Private operators start off like that. At first they have real engineers 24/7. Then it’s only on day shift. The engineer is replaced with a community college guy for less money. Then it’s a grade 12 guy who takes a week long company course.
Throw in union protection for guys who fuck up. Staff gets less competent and less disciplined as time goes by. A billion dollar facility trying to save a dollar an hour on an employee and saving by cutting maintenance.
As you say, the problem is the difference between what they ought to do and what they actually do. Safety culture has to be built in from the design phase, through operation, right down to final disposal, and that runs up against all sorts of human factors which will try to water it down.
Chernobyl demonstrated that in oppressive places like the USSR, where people were given objectives that were impossible to meet safely and punished for any perception of failure, that the problems went unresolved and even multiplies - there was simply too much pressure to not admit to problems instead of dealing with them.
But where their society's problem was fear (and official secrecy), ours is greed and complacency (and official secrecy).
Navies have had nuclear accidents too - and they use weapons-grade stuff for their reactors, AFAIK. Discipline has sometimes failed, incompetence reared its ugly head as US Navy ships have crashed into each other or subs have surfaced underneath fishing boats etc.
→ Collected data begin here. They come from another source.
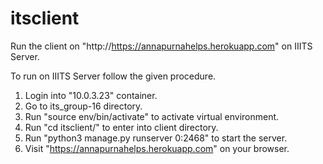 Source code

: # itsclient

Run the client on "http://https://annapurnahelps.herokuapp.com" on IIITS Server.

To run on IIITS Server follow the given procedure.
1. Login into "10.0.3.23" container.
2. Go to its_group-16 directory.
3. Run "source env/bin/activate" to activate virtual environment.
4. Run "cd itsclient/" to enter into client directory.
5. Run "python3 manage.py runserver 0:2468" to start the server.
6. Visit "https://annapurnahelps.herokuapp.com" on your browser. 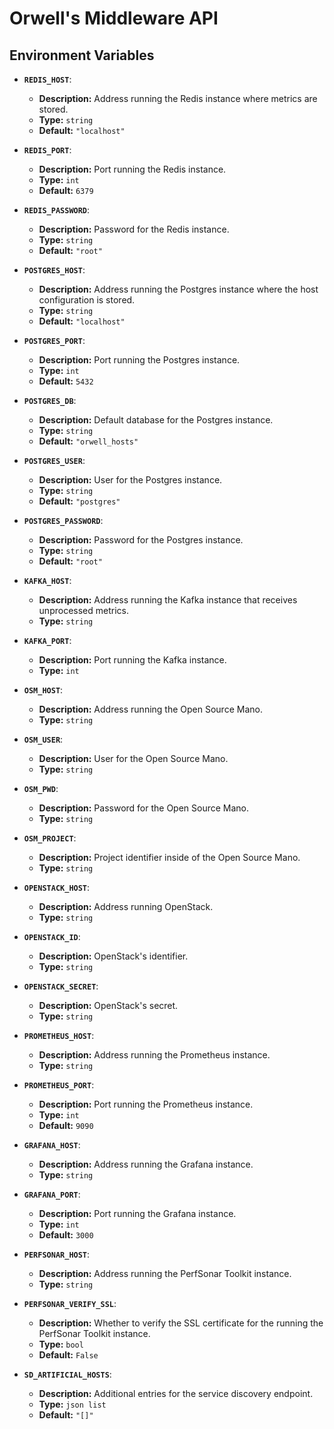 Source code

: # Orwell's Middleware API

## Environment Variables

- **`REDIS_HOST`**:
    - **Description:** Address running the Redis instance where metrics are stored.
    - **Type:** `string`
    - **Default:** `"localhost"`

- **`REDIS_PORT`**:
    - **Description:** Port running the Redis instance.
    - **Type:** `int`
    - **Default:** `6379`

- **`REDIS_PASSWORD`**:
    - **Description:** Password for the Redis instance.
    - **Type:** `string`
    - **Default:** `"root"`

- **`POSTGRES_HOST`**:
    - **Description:** Address running the Postgres instance where the host configuration is stored.
    - **Type:** `string`
    - **Default:** `"localhost"`

- **`POSTGRES_PORT`**:
    - **Description:** Port running the Postgres instance.
    - **Type:** `int`
    - **Default:** `5432`

- **`POSTGRES_DB`**:
    - **Description:** Default database for the Postgres instance.
    - **Type:** `string`
    - **Default:** `"orwell_hosts"`

- **`POSTGRES_USER`**:
    - **Description:** User for the Postgres instance.
    - **Type:** `string`
    - **Default:** `"postgres"`

- **`POSTGRES_PASSWORD`**:
    - **Description:** Password for the Postgres instance.
    - **Type:** `string`
    - **Default:** `"root"`

- **`KAFKA_HOST`**:
    - **Description:** Address running the Kafka instance that receives unprocessed metrics.
    - **Type:** `string`

- **`KAFKA_PORT`**:
    - **Description:** Port running the Kafka instance.
    - **Type:** `int`

- **`OSM_HOST`**:
    - **Description:** Address running the Open Source Mano.
    - **Type:** `string`

- **`OSM_USER`**:
    - **Description:** User for the Open Source Mano.
    - **Type:** `string`

- **`OSM_PWD`**:
    - **Description:** Password for the Open Source Mano.
    - **Type:** `string`

- **`OSM_PROJECT`**:
    - **Description:** Project identifier inside of the Open Source Mano.
    - **Type:** `string`

- **`OPENSTACK_HOST`**:
    - **Description:** Address running OpenStack.
    - **Type:** `string`

- **`OPENSTACK_ID`**:
    - **Description:** OpenStack's identifier.
    - **Type:** `string`

- **`OPENSTACK_SECRET`**:
    - **Description:** OpenStack's secret.
    - **Type:** `string`

- **`PROMETHEUS_HOST`**:
    - **Description:** Address running the Prometheus instance.
    - **Type:** `string`

- **`PROMETHEUS_PORT`**:
    - **Description:** Port running the Prometheus instance.
    - **Type:** `int`
    - **Default:** `9090`

- **`GRAFANA_HOST`**:
    - **Description:** Address running the Grafana instance.
    - **Type:** `string`

- **`GRAFANA_PORT`**:
    - **Description:** Port running the Grafana instance.
    - **Type:** `int`
    - **Default:** `3000`

- **`PERFSONAR_HOST`**:
    - **Description:** Address running the PerfSonar Toolkit instance.
    - **Type:** `string`

- **`PERFSONAR_VERIFY_SSL`**:
    - **Description:** Whether to verify the SSL certificate for the running the PerfSonar Toolkit instance.
    - **Type:** `bool`
    - **Default:** `False`

- **`SD_ARTIFICIAL_HOSTS`**:
    - **Description:** Additional entries for the service discovery endpoint.
    - **Type:** `json list`
    - **Default:** `"[]"`
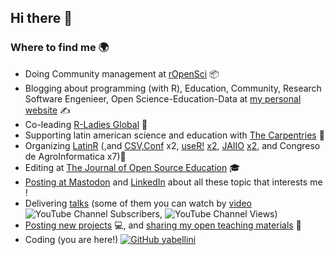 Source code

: ## Hi there 👋

### Where to find me 🌍

- Doing Community management at [rOpenSci](https://ropensci.org/) 📦
- Blogging about programming (with R), Education, Community, Research Software Engenieer, Open Science-Education-Data at [my personal website](https://yabellini.netlify.app/) ✍️
- Co-leading [R-Ladies Global](https://rladies.org/) 💜
- Supporting latin american science and education with [The Carpentries](https://carpentries.org/) 🔧
- Organizing [LatinR](https://latin-r.com/) (,and [CSV,Conf](https://csvconf.com/) x2, [useR!](https://user2021.r-project.org/) [x2](https://user2022.r-project.org/), [JAIIO](https://49jaiio.sadio.org.ar/) [x2](https://50jaiio.sadio.org.ar/), and Congreso de AgroInformatica x7)🚀
- Editing at [The Journal of Open Source Education](https://jose.theoj.org/) 🎓
- <a rel="me" href="https://fosstodon.org/@yabellini">Posting at Mastodon</a> and [LinkedIn](https://www.linkedin.com/in/yabellini/) about all these topic that interests me !
- Delivering [talks](https://yabellini.netlify.app/talk/) (some of them you can watch by [video](https://www.youtube.com/channel/UCA7IUNba2IjQfrVVjh2Whmw) ![YouTube Channel Subscribers](https://img.shields.io/youtube/channel/subscribers/UCA7IUNba2IjQfrVVjh2Whmw?style=social), ![YouTube Channel Views](https://img.shields.io/youtube/channel/views/UCA7IUNba2IjQfrVVjh2Whmw?style=social))
- [Posting new projects](https://yabellini.netlify.app/project/) 💻, and [sharing my open teaching materials](https://yabellini.netlify.app/courses/) 🍎
- Coding (you are here!) [![GitHub yabellini](https://img.shields.io/github/followers/yabellini?label=follow&style=social)](https://github.com/yabellini)
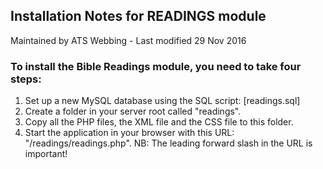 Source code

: ## Installation Notes for READINGS module
Maintained by ATS Webbing - Last modified 29 Nov 2016

### To install the Bible Readings module, you need to take four steps:

1. Set up a new MySQL database using the SQL script: [readings.sql]
2. Create a folder in your server root called "readings".
3. Copy all the PHP files, the XML file and the CSS file to this folder.
4. Start the application in your browser with this URL: "/readings/readings.php".
   NB: The leading forward slash in the URL is important!
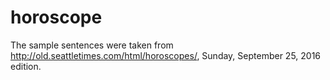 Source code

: # horoscope
The sample sentences were taken from http://old.seattletimes.com/html/horoscopes/, Sunday, September 25, 2016 edition. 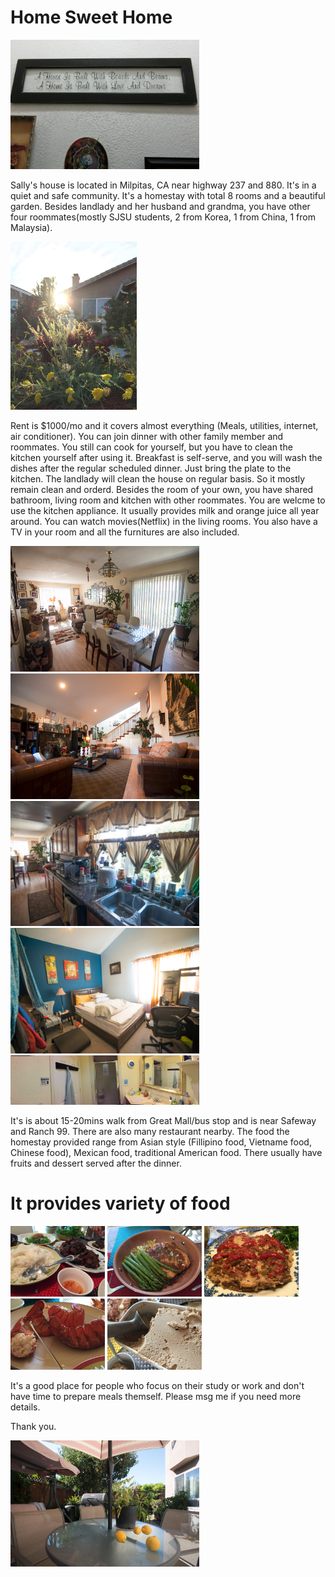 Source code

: # Home Sweet Home


<img src="https://github.com/hliu45/sweetHome/blob/master/CIMG2440.JPG" width="60%">

Sally's house is located in Milpitas, CA near highway 237 and 880. It's in a quiet and safe community. It's a homestay with total 8 rooms and a beautiful garden. Besides landlady and her husband and grandma, you have other four roommates(mostly SJSU students, 2 from Korea, 1 from China, 1 from Malaysia).

<img src="https://github.com/hliu45/sweetHome/blob/master/p7.jpg" width="40%">


Rent is $1000/mo and it covers almost everything (Meals, utilities, internet, air conditioner). You can join dinner with other family member and roommates. You still can cook for yourself, but you have to clean the kitchen yourself after using it. Breakfast is self-serve, and you will wash the dishes after the regular scheduled dinner. Just bring the plate to the kitchen. The landlady will clean the house on regular basis. So it mostly remain clean and orderd. Besides the room of your own, you have shared bathroom, living room and kitchen with other roommates. You are welcme to use the kitchen appliance. It usually provides milk and orange juice all year around. You can watch movies(Netflix) in the living rooms. You also have a TV in your room and all the furnitures are also included. 

<img src="https://github.com/hliu45/sweetHome/blob/master/r1.png" width="60%">
<img src="https://github.com/hliu45/sweetHome/blob/master/r2.png" width="60%">
<img src="https://github.com/hliu45/sweetHome/blob/master/r3.jpg" width="60%">
<img src="https://github.com/hliu45/sweetHome/blob/master/r4.png" width="60%">
<img src="https://github.com/hliu45/sweetHome/blob/master/r5.png" width="60%">


It's is about 15-20mins walk from Great Mall/bus stop and is near Safeway and Ranch 99. There are also many restaurant nearby. The food the homestay provided range from Asian style (Fillipino food, Vietname food, Chinese food), Mexican food, traditional American food. There usually have fruits and dessert served after the dinner.

# It provides variety of food
<img src="https://github.com/hliu45/sweetHome/blob/master/f1.jpg" width="30%">
<img src="https://github.com/hliu45/sweetHome/blob/master/f2.jpg" width="30%">
<img src="https://github.com/hliu45/sweetHome/blob/master/f3.jpg" width="30%">
<img src="https://github.com/hliu45/sweetHome/blob/master/f4.jpg" width="30%">
<img src="https://github.com/hliu45/sweetHome/blob/master/f5.jpg" width="30%">

It's a good place for people who focus on their study or work and don't have time to prepare meals themself. Please msg me if you need more details.

Thank you.

<img src="https://github.com/hliu45/sweetHome/blob/master/p6.jpg" width="60%">
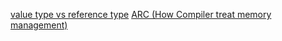 [value type vs reference type](https://cocoacasts.com/what-is-automatic-reference-counting-arc/)
[ARC (How Compiler treat memory management)](https://www.vadimbulavin.com/swift-memory-management-arc-strong-weak-and-unowned/)
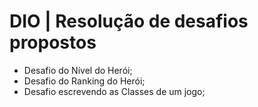 # DIO | Resolução de desafios propostos
- Desafio do Nível do Herói;
- Desafio do Ranking do Herói;
- Desafio escrevendo as Classes de um jogo;
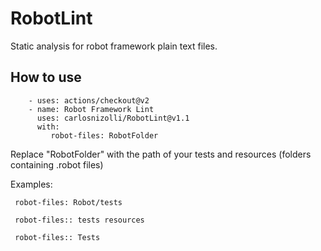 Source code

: # RobotLint

Static analysis for robot framework plain text files.

## How to use

        - uses: actions/checkout@v2
        - name: Robot Framework Lint
          uses: carlosnizolli/RobotLint@v1.1
          with:
             robot-files: RobotFolder
  
Replace "RobotFolder" with the path of your tests and resources (folders containing .robot files)

Examples:
     
     robot-files: Robot/tests
     
     robot-files:: tests resources
     
     robot-files:: Tests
In the civilian world, you have examples like the Mt. Polley mine disaster here in BC - the company was told dozens of times by safety authorities not to overfill their tailings dam or it would collapse, but they did so anyways to save money; instead of forcing them to smarten up, the pols told the safety authority to back off and stop imposing "red tape". result: Collapse, disaster, and millions of tons of pollution flooding downstream. The company still gets to operate, when really their executives should have been hung on a meat hook. Greed wins every time. Same goes for the BP oil spill disaster in the Gulf Of Mexico. Lack of safety flowed from greed, then after the disaster, lack of punishment for those responsible. NASA's Challenger disaster - yes, more "cost savings" pressures to blame, but what is amazing is how an organization that has such a culture of being the "best and brightest" with intense safety engineering and risk management still managed to fuck it up.
Fukushima's the obvious stunning failure in the capitalist world - how did the most earthquake-prepared country on earth, with a strong & innovative engineering culture, never realize that a tsunami could wash its critical backup power connections away? It's like the bosses at TEPCO simply declared that such a disaster couldn't happen and that was that. They had decades to fix this problem, but there too, they just let it go on until disaster struck, and even afterwards were in total denial that the nuclear disaster was taking place. It's as if they would rather die than admit failure.
Sometimes too, there is simply the aspect of corporate & government culture that blinds itself by only wanting to put forward a positive image, refuses to take safety concerns as anything other than naysaying, and fears scandal or embarrassment to the degree that they will ignore problems that are clearly pointed out just to hang onto the [unrealistic] image of being problem free. They will fight tooth and nail to make sure the dangers and dirty secrets never get public scrutiny.
It is no accident that environmentalists have fought against the nuclear industry for so long. Aside from its strong ties to nuclear warfare, it doesn't have a great record when it comes to honesty, have been caught cutting corners many times, has always treated environmental considerations as unimportant, downplayed risks (short term from operations and long term from waste), and repeatedly hides behind the excuse of national security when it comes to public oversight. Indeed, environmentalist experts on the subject are often way more knowledgeable than the average politician who supports it.
It is a tough issue for environmental groups, too - opposing nuclear power means taking off the table a very promising source of energy at a time when energy is needed that doesn't create carbon-emissions. Within their ranks, there is quite a heated debate on this, but it still comes down to two things: risk and trust.
Yes, in theory nuclear power should be well-managed and minimize risk; in practice, it is still subject to the same human & systemic failings as other industries - only while handling something so deadly serious that there is really no room for the usual fuck ups.
Honestly, I worry more about the proposed new "small modular reactors" that are being touted as an lower cost & more decentralized alternative to big nuclear power plants.
At least with the big reactor complexes in Canada, they require a strong base of professionalism, and are an already- known factor in terms of operational culture.
With the small reactors, the boosterism I see makes me think that the sales pitch for it will overwhelm the safety concerns, and we'll end up with dozens of small reactors out in the boonies that are being operated in some half-assed unsafe manner, by people who (as you said) are cheapskates & barely trained at all.